Unfortunately, the brilliance of the architect is no guarantee that the architect's thoughts all satisfy some meaningful criterion of quality. Intelligence doesn't necessarily mean always having better-quality knowledge, but it should mean having a better capability for processing and developing and filtering and revising knowledge. And as Dumbledore says, "Being - forgive me - rather cleverer than most men, my mistakes tend to be correspondingly huger".

So the architect's knowledge may well get into the architecture eventually, but it doesn't need to go straight in.

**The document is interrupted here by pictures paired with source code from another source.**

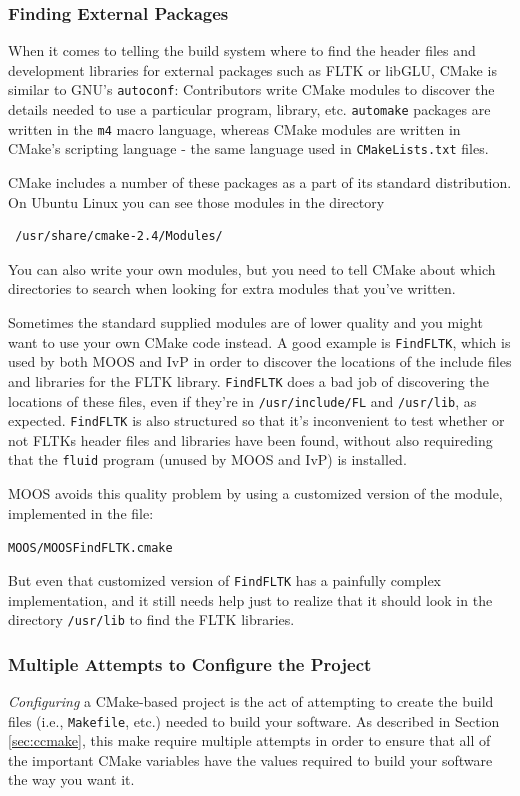 \documentclass[letterpaper,10pt]{article}
\begin{document}
\subsubsection{Finding External Packages}
When it comes to telling the build system where to find the header files and
development libraries for external packages such as FLTK or libGLU, CMake is
similar to GNU's \verb|autoconf|:  Contributors write CMake modules to discover 
the details needed to use a particular program, library, etc.  \verb|automake|
packages are written in the \verb|m4| macro language, whereas CMake modules are
written in CMake's scripting language - the same language used in 
\verb|CMakeLists.txt| files.  

CMake includes a number of these packages as a 
part of its standard distribution.  On Ubuntu Linux you can see those modules
in the directory 

\begin{verbatim}
 /usr/share/cmake-2.4/Modules/
\end{verbatim} 


You can also write your
own modules, but you need to tell CMake about which directories to search when
looking for extra modules that you've written.

Sometimes the standard supplied modules are of lower quality and you might want
to use your own CMake code instead.  A good example is \verb|FindFLTK|, 
which is used by both MOOS and IvP in order to discover the locations of the
include files and libraries for the FLTK library.  \verb|FindFLTK| does a bad
job of discovering the locations of these files, even if they're in
\verb|/usr/include/FL| and \verb|/usr/lib|, as expected.  \verb|FindFLTK| is 
also structured so that it's inconvenient to test whether or not FLTKs header
files and libraries have been found, without also requireding that the 
\verb|fluid| program (unused by MOOS and IvP) is installed.

MOOS avoids this quality problem by using a customized version of the module,
implemented in the file:

\verb|MOOS/MOOSFindFLTK.cmake|

But even that customized version of \verb|FindFLTK| has a painfully complex
implementation, and it still needs help just to realize that it should look
in the directory \verb|/usr/lib|
to find the FLTK libraries.


\subsubsection{Multiple Attempts to Configure the Project}
\textit{Configuring} a CMake-based project is the act of attempting to create
the build files (i.e., \verb|Makefile|, etc.) needed to build your software.
As described in Section \ref{sec:ccmake}, this make require multiple attempts
in order to ensure that all of the important CMake variables have the values
required to build your software the way you want it.
\end{document}
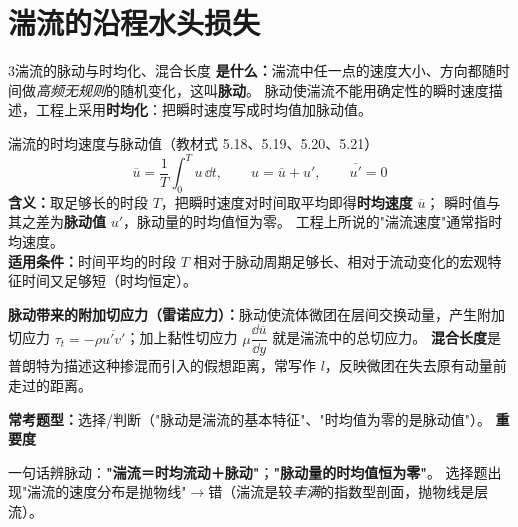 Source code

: \section{湍流的沿程水头损失}

\begin{kaodian}{3}{湍流的脉动与时均化、混合长度}
\textbf{是什么：}湍流中任一点的速度大小、方向都随时间做\emph{高频无规则}的随机变化，这叫\textbf{脉动}。
脉动使湍流不能用确定性的瞬时速度描述，工程上采用\textbf{时均化}：把瞬时速度写成时均值加脉动值。

\begin{gongshi}{湍流的时均速度与脉动值（教材式 5.18、5.19、5.20、5.21）}
\[ \overline{u}=\frac{1}{T}\int_0^T u\,\dd t,\qquad u=\overline{u}+u',\qquad \overline{u'}=0 \]
\textbf{含义：}取足够长的时段 $T$，把瞬时速度对时间取平均即得\textbf{时均速度} $\overline{u}$；
瞬时值与其之差为\textbf{脉动值} $u'$，脉动量的时均值恒为零。
工程上所说的"湍流速度"通常指时均速度。\\
\textbf{适用条件：}时间平均的时段 $T$ 相对于脉动周期足够长、相对于流动变化的宏观特征时间又足够短（时均恒定）。
\end{gongshi}

\textbf{脉动带来的附加切应力（雷诺应力）：}脉动使流体微团在层间交换动量，产生附加切应力
$\tau_t=-\rho\overline{u'v'}$；加上黏性切应力 $\mu\dfrac{\dd\overline{u}}{\dd y}$ 就是湍流中的总切应力。
\textbf{混合长度}是普朗特为描述这种掺混而引入的假想距离，常写作 $l$，反映微团在失去原有动量前走过的距离。

\textbf{常考题型：}选择/判断（"脉动是湍流的基本特征"、"时均值为零的是脉动值"）。
\textbf{重要度 }\quad{}\quad{}

\begin{banfa}
一句话辨脉动：\textbf{"湍流＝时均流动＋脉动"}；\textbf{"脉动量的时均值恒为零"}。
选择题出现"湍流的速度分布是抛物线"$\to$错（湍流是较\emph{丰满}的指数型剖面，抛物线是层流）。
\end{banfa}
\end{kaodian}

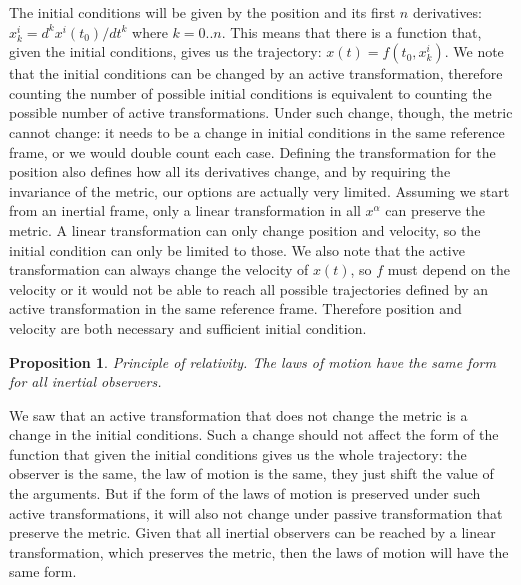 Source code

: \documentclass[aps,pra,10pt,twocolumn,floatfix,nofootinbib]{revtex4-1}
\newtheorem{prop}[thm]{Proposition}
\theoremstyle{definition}
\begin{document}
The initial conditions will be given by the position and its first $n$ derivatives: $x^i_k=d^kx^i(t_0)/dt^k$ where $k=0..n$. This means that there is a function that, given the initial conditions, gives us the trajectory: $x(t)=f(t_0, x^i_k)$. We note that the initial conditions can be changed by an active transformation, therefore counting the number of possible initial conditions is equivalent to counting the possible number of active transformations. Under such change, though, the metric cannot change: it needs to be a change in initial conditions in the same reference frame, or we would double count each case. Defining the transformation for the position also defines how all its derivatives change, and by requiring the invariance of the metric, our options are actually very limited. Assuming we start from an inertial frame, only a linear transformation in all $x^\alpha$ can preserve the metric. A linear transformation can only change position and velocity, so the initial condition can only be limited to those. We also note that the active transformation can always change the velocity of $x(t)$, so $f$ must depend on the velocity or it would not be able to reach all possible trajectories defined by an active transformation in the same reference frame. Therefore position and velocity are both necessary and sufficient initial condition.

\begin{prop}
Principle of relativity. The laws of motion have the same form for all inertial observers.
\end{prop}

We saw that an active transformation that does not change the metric is a change in the initial conditions. Such a change should not affect the form of the function that given the initial conditions gives us the whole trajectory: the observer is the same, the law of motion is the same, they just shift the value of the arguments. But if the form of the laws of motion is preserved under such active transformations, it will also not change under passive transformation that preserve the metric. Given that all inertial observers can be reached by a linear transformation, which preserves the metric, then the laws of motion will have the same form.



\end{document}
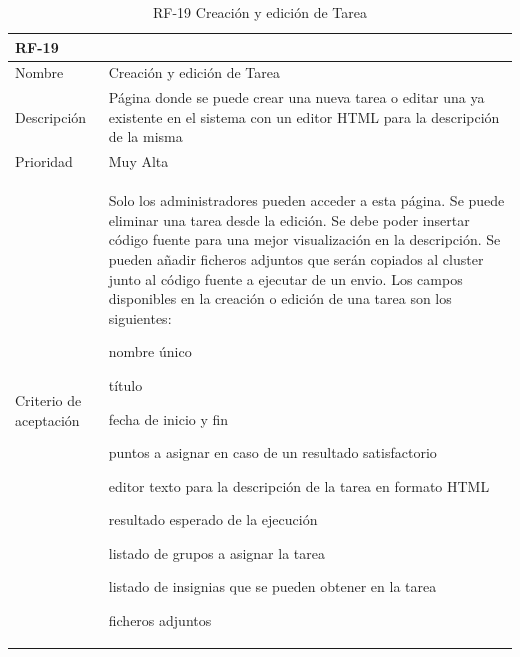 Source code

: \documentclass[11pt,spanish,listoffigures,listoftables]{tfgetsinf}
\begin{document}
\begin{table}[ht!]
	\centering
	\begin{tabular}{ |p{4cm}||p{10cm}|  }
		\multicolumn{2}{l}{\textbf{RF-19}} \\
		\hline
		Nombre & Creación y edición de Tarea \\
		\hline
		Descripción & Página donde se puede crear una nueva \gls{tarea} o editar una ya existente en el sistema con un editor HTML para la descripción de la misma \\
		\hline
		Prioridad & Muy Alta\\
		\hline
		Criterio de aceptación & Solo los \gls{administrador}es pueden acceder a esta página. \newline
		Se puede eliminar una \gls{tarea} desde la edición. \newline
		Se debe poder insertar código fuente para una mejor visualización en la descripción. \newline
		Se pueden añadir ficheros adjuntos que serán copiados al cluster \kahan junto al código fuente a ejecutar de un \gls{envio}. \newline
		Los campos disponibles en la creación o edición de una \gls{tarea} son los siguientes: \newline
		\begin{tabitem}
			\item nombre único
			\item título
			\item fecha de inicio y fin
			\item puntos a asignar en caso de un resultado satisfactorio
			\item editor texto para la descripción de la \gls{tarea} en formato HTML
			\item resultado esperado de la ejecución
			\item listado de \gls{grupo}s a asignar la tarea
			\item listado de \gls{insignia}s que se pueden obtener en la \gls{tarea}
			\item ficheros adjuntos
		\end{tabitem} \\
		\hline
	\end{tabular}
	\caption{RF-19 Creación y edición de Tarea}
	\label{table:19}
\end{table}
\end{document}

But @EnterprisingA is (quite reasonably) worried about not writing stuff down. "Keeping it in your head until you are absolutely certain is a good way of never being certain (or being challenged)." "I'd like you to review the arch but it's not certain til it's reviewed so I haven't drawn it so you can't review it..." Of course that's true, but I don't agree that there are only two places to keep knowledge - either in your head or in the architecture. @rgechristie suggests a third possibility - an interim area for in progress work before it hits "the architecture" (that still needs to be accessible by all developers and consumers of the architecture).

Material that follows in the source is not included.